This information is current as of December 2025. This article does not constitute legal advice and does not give rise to any solicitor/client relationship between Meridian Lawyers and the reader. Professional legal advice should be sought before acting or relying upon the content of this article.

Understanding set-off clauses

Employers often rely on set-off clauses to offset wages paid against the award entitlements, or enterprise agreement if  one applies.

Meridian Lawyers regularly advises on set-off clauses, typically used when employees are paid a higher, all-inclusive set hourly rate or a salary.

They provide a consistent regular wage, without separately applying overtime rates or penalty rates for all, or some, of the  
time worked.

Sometimes set-off clauses are used as a fallback when award coverage is uncertain.

While not a defence to a technical breach of the award or the Fair Work Act 2009 (the FW Act), they have been useful
in the defence of claims for unpaid wage entitlements.

The usefulness of set-off clauses is now in question following the recent case of Fair Work Ombudsman (FWO) v Woolworths Group Limited & Ors [2025] FCA 1092.

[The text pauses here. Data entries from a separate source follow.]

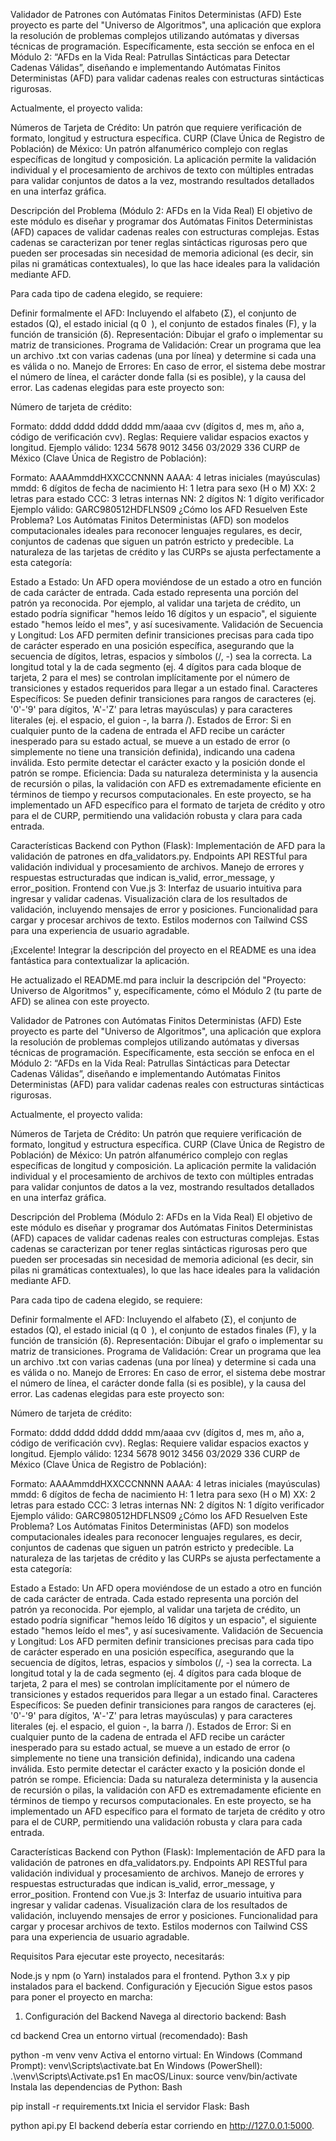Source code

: Validador de Patrones con Autómatas Finitos Deterministas (AFD)
Este proyecto es parte del "Universo de Algoritmos", una aplicación que explora la resolución de problemas complejos utilizando autómatas y diversas técnicas de programación. Específicamente, esta sección se enfoca en el Módulo 2: “AFDs en la Vida Real: Patrullas Sintácticas para Detectar Cadenas Válidas”, diseñando e implementando Autómatas Finitos Deterministas (AFD) para validar cadenas reales con estructuras sintácticas rigurosas.

Actualmente, el proyecto valida:

Números de Tarjeta de Crédito: Un patrón que requiere verificación de formato, longitud y estructura específica.
CURP (Clave Única de Registro de Población) de México: Un patrón alfanumérico complejo con reglas específicas de longitud y composición.
La aplicación permite la validación individual y el procesamiento de archivos de texto con múltiples entradas para validar conjuntos de datos a la vez, mostrando resultados detallados en una interfaz gráfica.

Descripción del Problema (Módulo 2: AFDs en la Vida Real)
El objetivo de este módulo es diseñar y programar dos Autómatas Finitos Deterministas (AFD) capaces de validar cadenas reales con estructuras complejas. Estas cadenas se caracterizan por tener reglas sintácticas rigurosas pero que pueden ser procesadas sin necesidad de memoria adicional (es decir, sin pilas ni gramáticas contextuales), lo que las hace ideales para la validación mediante AFD.

Para cada tipo de cadena elegido, se requiere:

Definir formalmente el AFD: Incluyendo el alfabeto (Σ), el conjunto de estados (Q), el estado inicial (q 
0
​
 ), el conjunto de estados finales (F), y la función de transición (δ).
Representación: Dibujar el grafo o implementar su matriz de transiciones.
Programa de Validación: Crear un programa que lea un archivo .txt con varias cadenas (una por línea) y determine si cada una es válida o no.
Manejo de Errores: En caso de error, el sistema debe mostrar el número de línea, el carácter donde falla (si es posible), y la causa del error.
Las cadenas elegidas para este proyecto son:

Número de tarjeta de crédito:

Formato: dddd dddd dddd dddd mm/aaaa cvv (dígitos d, mes m, año a, código de verificación cvv).
Reglas: Requiere validar espacios exactos y longitud.
Ejemplo válido: 1234 5678 9012 3456 03/2029 336
CURP de México (Clave Única de Registro de Población):

Formato: AAAAmmddHXXCCCNNNN
AAAA: 4 letras iniciales (mayúsculas)
mmdd: 6 dígitos de fecha de nacimiento
H: 1 letra para sexo (H o M)
XX: 2 letras para estado
CCC: 3 letras internas
NN: 2 dígitos
N: 1 dígito verificador
Ejemplo válido: GARC980512HDFLNS09
¿Cómo los AFD Resuelven Este Problema?
Los Autómatas Finitos Deterministas (AFD) son modelos computacionales ideales para reconocer lenguajes regulares, es decir, conjuntos de cadenas que siguen un patrón estricto y predecible. La naturaleza de las tarjetas de crédito y las CURPs se ajusta perfectamente a esta categoría:

Estado a Estado: Un AFD opera moviéndose de un estado a otro en función de cada carácter de entrada. Cada estado representa una porción del patrón ya reconocida. Por ejemplo, al validar una tarjeta de crédito, un estado podría significar "hemos leído 16 dígitos y un espacio", el siguiente estado "hemos leído el mes", y así sucesivamente.
Validación de Secuencia y Longitud: Los AFD permiten definir transiciones precisas para cada tipo de carácter esperado en una posición específica, asegurando que la secuencia de dígitos, letras, espacios y símbolos (/, -) sea la correcta. La longitud total y la de cada segmento (ej. 4 dígitos para cada bloque de tarjeta, 2 para el mes) se controlan implícitamente por el número de transiciones y estados requeridos para llegar a un estado final.
Caracteres Específicos: Se pueden definir transiciones para rangos de caracteres (ej. '0'-'9' para dígitos, 'A'-'Z' para letras mayúsculas) y para caracteres literales (ej. el espacio, el guion -, la barra /).
Estados de Error: Si en cualquier punto de la cadena de entrada el AFD recibe un carácter inesperado para su estado actual, se mueve a un estado de error (o simplemente no tiene una transición definida), indicando una cadena inválida. Esto permite detectar el carácter exacto y la posición donde el patrón se rompe.
Eficiencia: Dada su naturaleza determinista y la ausencia de recursión o pilas, la validación con AFD es extremadamente eficiente en términos de tiempo y recursos computacionales.
En este proyecto, se ha implementado un AFD específico para el formato de tarjeta de crédito y otro para el de CURP, permitiendo una validación robusta y clara para cada entrada.

Características
Backend con Python (Flask):
Implementación de AFD para la validación de patrones en dfa_validators.py.
Endpoints API RESTful para validación individual y procesamiento de archivos.
Manejo de errores y respuestas estructuradas que indican is_valid, error_message, y error_position.
Frontend con Vue.js 3:
Interfaz de usuario intuitiva para ingresar y validar cadenas.
Visualización clara de los resultados de validación, incluyendo mensajes de error y posiciones.
Funcionalidad para cargar y procesar archivos de texto.
Estilos modernos con Tailwind CSS para una experiencia de usuario agradable.

¡Excelente! Integrar la descripción del proyecto en el README es una idea fantástica para contextualizar la aplicación.

He actualizado el README.md para incluir la descripción del "Proyecto: Universo de Algoritmos" y, específicamente, cómo el Módulo 2 (tu parte de AFD) se alinea con este proyecto.

Validador de Patrones con Autómatas Finitos Deterministas (AFD)
Este proyecto es parte del "Universo de Algoritmos", una aplicación que explora la resolución de problemas complejos utilizando autómatas y diversas técnicas de programación. Específicamente, esta sección se enfoca en el Módulo 2: “AFDs en la Vida Real: Patrullas Sintácticas para Detectar Cadenas Válidas”, diseñando e implementando Autómatas Finitos Deterministas (AFD) para validar cadenas reales con estructuras sintácticas rigurosas.

Actualmente, el proyecto valida:

Números de Tarjeta de Crédito: Un patrón que requiere verificación de formato, longitud y estructura específica.
CURP (Clave Única de Registro de Población) de México: Un patrón alfanumérico complejo con reglas específicas de longitud y composición.
La aplicación permite la validación individual y el procesamiento de archivos de texto con múltiples entradas para validar conjuntos de datos a la vez, mostrando resultados detallados en una interfaz gráfica.

Descripción del Problema (Módulo 2: AFDs en la Vida Real)
El objetivo de este módulo es diseñar y programar dos Autómatas Finitos Deterministas (AFD) capaces de validar cadenas reales con estructuras complejas. Estas cadenas se caracterizan por tener reglas sintácticas rigurosas pero que pueden ser procesadas sin necesidad de memoria adicional (es decir, sin pilas ni gramáticas contextuales), lo que las hace ideales para la validación mediante AFD.

Para cada tipo de cadena elegido, se requiere:

Definir formalmente el AFD: Incluyendo el alfabeto (Σ), el conjunto de estados (Q), el estado inicial (q 
0
​
 ), el conjunto de estados finales (F), y la función de transición (δ).
Representación: Dibujar el grafo o implementar su matriz de transiciones.
Programa de Validación: Crear un programa que lea un archivo .txt con varias cadenas (una por línea) y determine si cada una es válida o no.
Manejo de Errores: En caso de error, el sistema debe mostrar el número de línea, el carácter donde falla (si es posible), y la causa del error.
Las cadenas elegidas para este proyecto son:

Número de tarjeta de crédito:

Formato: dddd dddd dddd dddd mm/aaaa cvv (dígitos d, mes m, año a, código de verificación cvv).
Reglas: Requiere validar espacios exactos y longitud.
Ejemplo válido: 1234 5678 9012 3456 03/2029 336
CURP de México (Clave Única de Registro de Población):

Formato: AAAAmmddHXXCCCNNNN
AAAA: 4 letras iniciales (mayúsculas)
mmdd: 6 dígitos de fecha de nacimiento
H: 1 letra para sexo (H o M)
XX: 2 letras para estado
CCC: 3 letras internas
NN: 2 dígitos
N: 1 dígito verificador
Ejemplo válido: GARC980512HDFLNS09
¿Cómo los AFD Resuelven Este Problema?
Los Autómatas Finitos Deterministas (AFD) son modelos computacionales ideales para reconocer lenguajes regulares, es decir, conjuntos de cadenas que siguen un patrón estricto y predecible. La naturaleza de las tarjetas de crédito y las CURPs se ajusta perfectamente a esta categoría:

Estado a Estado: Un AFD opera moviéndose de un estado a otro en función de cada carácter de entrada. Cada estado representa una porción del patrón ya reconocida. Por ejemplo, al validar una tarjeta de crédito, un estado podría significar "hemos leído 16 dígitos y un espacio", el siguiente estado "hemos leído el mes", y así sucesivamente.
Validación de Secuencia y Longitud: Los AFD permiten definir transiciones precisas para cada tipo de carácter esperado en una posición específica, asegurando que la secuencia de dígitos, letras, espacios y símbolos (/, -) sea la correcta. La longitud total y la de cada segmento (ej. 4 dígitos para cada bloque de tarjeta, 2 para el mes) se controlan implícitamente por el número de transiciones y estados requeridos para llegar a un estado final.
Caracteres Específicos: Se pueden definir transiciones para rangos de caracteres (ej. '0'-'9' para dígitos, 'A'-'Z' para letras mayúsculas) y para caracteres literales (ej. el espacio, el guion -, la barra /).
Estados de Error: Si en cualquier punto de la cadena de entrada el AFD recibe un carácter inesperado para su estado actual, se mueve a un estado de error (o simplemente no tiene una transición definida), indicando una cadena inválida. Esto permite detectar el carácter exacto y la posición donde el patrón se rompe.
Eficiencia: Dada su naturaleza determinista y la ausencia de recursión o pilas, la validación con AFD es extremadamente eficiente en términos de tiempo y recursos computacionales.
En este proyecto, se ha implementado un AFD específico para el formato de tarjeta de crédito y otro para el de CURP, permitiendo una validación robusta y clara para cada entrada.

Características
Backend con Python (Flask):
Implementación de AFD para la validación de patrones en dfa_validators.py.
Endpoints API RESTful para validación individual y procesamiento de archivos.
Manejo de errores y respuestas estructuradas que indican is_valid, error_message, y error_position.
Frontend con Vue.js 3:
Interfaz de usuario intuitiva para ingresar y validar cadenas.
Visualización clara de los resultados de validación, incluyendo mensajes de error y posiciones.
Funcionalidad para cargar y procesar archivos de texto.
Estilos modernos con Tailwind CSS para una experiencia de usuario agradable.

Requisitos
Para ejecutar este proyecto, necesitarás:

Node.js y npm (o Yarn) instalados para el frontend.
Python 3.x y pip instalados para el backend.
Configuración y Ejecución
Sigue estos pasos para poner el proyecto en marcha:

1. Configuración del Backend
Navega al directorio backend:
Bash

cd backend
Crea un entorno virtual (recomendado):
Bash

python -m venv venv
Activa el entorno virtual:
En Windows (Command Prompt): venv\Scripts\activate.bat
En Windows (PowerShell): .\venv\Scripts\Activate.ps1
En macOS/Linux: source venv/bin/activate
Instala las dependencias de Python:
Bash

pip install -r requirements.txt
Inicia el servidor Flask:
Bash

python api.py
El backend debería estar corriendo en http://127.0.0.1:5000.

In that case, the Federal Court of Australia considered set-off clauses in contracts of employees receiving a salary and covered by the General Retail Industry Award. The set-off clauses were drafted to cover all award entitlements over a 26-week period.
Justice Perram considered the set-off to be an “accounting abstraction” and determined that excess (over award) pay in one pay period could not be used to offset shortfalls in another pay period. Even if the salary was sufficient to match or better the award rates over the full 26 weeks, the set-off clause did not remove the employer’s obligation to pay the full amount under the award in each pay period.

In reaching that decision, the judge noted the employer’s record keeping obligations and the requirement to comply with the FW Act. The FW Act requires employers to pay their award — or where applicable, enterprise entitlements — either weekly, fortnightly or monthly. Employers are also required to keep records of hours worked, including any hours where penalty rates, overtime, loadings, and similar entitlements apply.


Relying on a set-off clause now

Set-off clauses now have extremely limited utility. They may still enable an employer to defend an underpayment claim for a specific entitlement in a given pay period. This is possible if the hourly rates paid during that period were sufficiently higher than the relevant award rate to cover the entitlement. Each pay period will stand alone.


Consider other options

Employers in Australia relying on set-off clauses will need to consider whether they have any use for them at all.  
An annualised salary made in compliance with an award clause may offer protection against underpayment claims.

It is a fixed yearly amount that includes compensation for ordinary hours, overtime, and penalty rates, calculated to ensure the employee is better off overall.

An individual flexibility agreement can also offer similar protection if award-compliant. This is a written agreement between an employer and employee that varies certain award conditions to better suit individual needs and can include all-up rates.

Both options require careful drafting and ongoing administrative review to ensure that records of hours are kept. It also helps demonstrate that the employee was better off (and paid the same or more) under the arrangement than under the award.


Record keeping

Employers must keep detailed records for each pay period, showing hours worked and the loadings and penalties payable for the relevant hours of work.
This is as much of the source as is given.